• Dataset content:

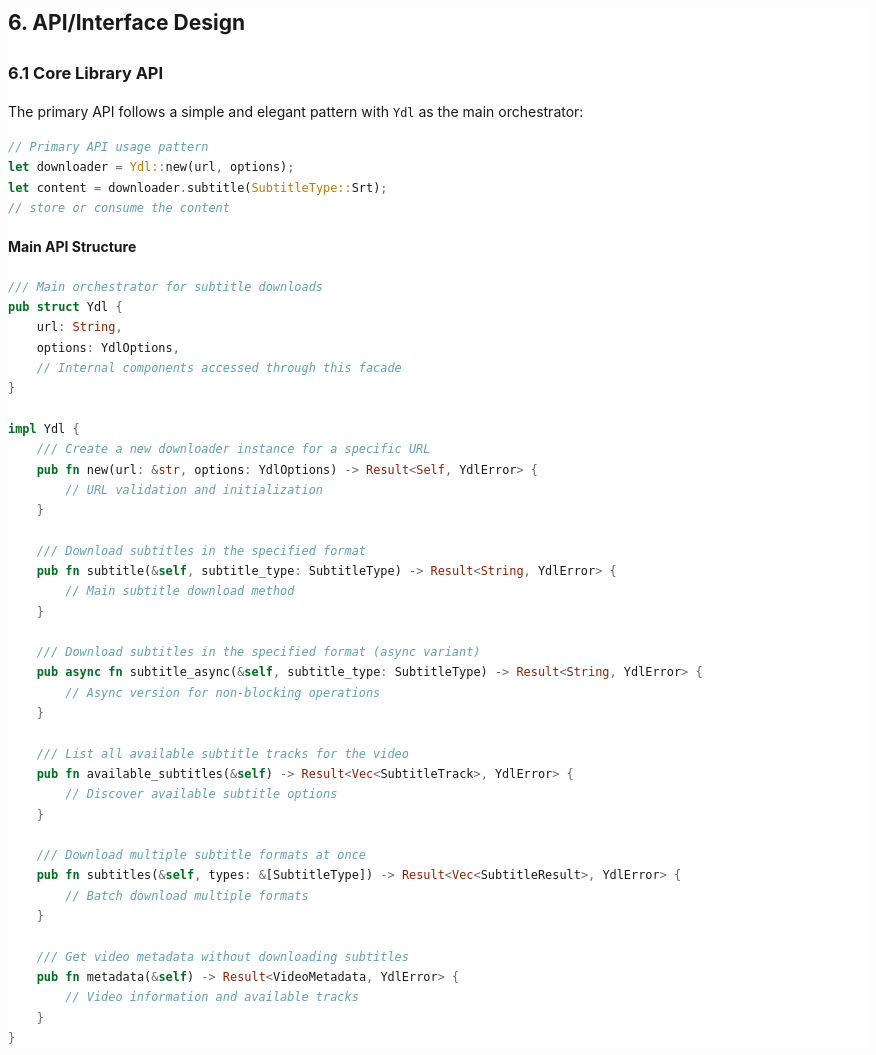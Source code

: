 
## 6. API/Interface Design

### 6.1 Core Library API

The primary API follows a simple and elegant pattern with `Ydl` as the main orchestrator:

```rust
// Primary API usage pattern
let downloader = Ydl::new(url, options);
let content = downloader.subtitle(SubtitleType::Srt);
// store or consume the content
```

#### Main API Structure

```rust
/// Main orchestrator for subtitle downloads
pub struct Ydl {
    url: String,
    options: YdlOptions,
    // Internal components accessed through this facade
}

impl Ydl {
    /// Create a new downloader instance for a specific URL
    pub fn new(url: &str, options: YdlOptions) -> Result<Self, YdlError> {
        // URL validation and initialization
    }

    /// Download subtitles in the specified format
    pub fn subtitle(&self, subtitle_type: SubtitleType) -> Result<String, YdlError> {
        // Main subtitle download method
    }

    /// Download subtitles in the specified format (async variant)
    pub async fn subtitle_async(&self, subtitle_type: SubtitleType) -> Result<String, YdlError> {
        // Async version for non-blocking operations
    }

    /// List all available subtitle tracks for the video
    pub fn available_subtitles(&self) -> Result<Vec<SubtitleTrack>, YdlError> {
        // Discover available subtitle options
    }

    /// Download multiple subtitle formats at once
    pub fn subtitles(&self, types: &[SubtitleType]) -> Result<Vec<SubtitleResult>, YdlError> {
        // Batch download multiple formats
    }

    /// Get video metadata without downloading subtitles
    pub fn metadata(&self) -> Result<VideoMetadata, YdlError> {
        // Video information and available tracks
    }
}
```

• Exercise instructions: Repeat the records in full, precisely, and keep the pictures out.

• Your solution:
Source code

: 
## 6. API/Interface Design

### 6.1 Core Library API

The primary API follows a simple and elegant pattern with `Ydl` as the main orchestrator:

```rust
// Primary API usage pattern
let downloader = Ydl::new(url, options);
let content = downloader.subtitle(SubtitleType::Srt);
// store or consume the content
```

#### Main API Structure

```rust
/// Main orchestrator for subtitle downloads
pub struct Ydl {
    url: String,
    options: YdlOptions,
    // Internal components accessed through this facade
}

impl Ydl {
    /// Create a new downloader instance for a specific URL
    pub fn new(url: &str, options: YdlOptions) -> Result<Self, YdlError> {
        // URL validation and initialization
    }

    /// Download subtitles in the specified format
    pub fn subtitle(&self, subtitle_type: SubtitleType) -> Result<String, YdlError> {
        // Main subtitle download method
    }

    /// Download subtitles in the specified format (async variant)
    pub async fn subtitle_async(&self, subtitle_type: SubtitleType) -> Result<String, YdlError> {
        // Async version for non-blocking operations
    }

    /// List all available subtitle tracks for the video
    pub fn available_subtitles(&self) -> Result<Vec<SubtitleTrack>, YdlError> {
        // Discover available subtitle options
    }

    /// Download multiple subtitle formats at once
    pub fn subtitles(&self, types: &[SubtitleType]) -> Result<Vec<SubtitleResult>, YdlError> {
        // Batch download multiple formats
    }

    /// Get video metadata without downloading subtitles
    pub fn metadata(&self) -> Result<VideoMetadata, YdlError> {
        // Video information and available tracks
    }
}
```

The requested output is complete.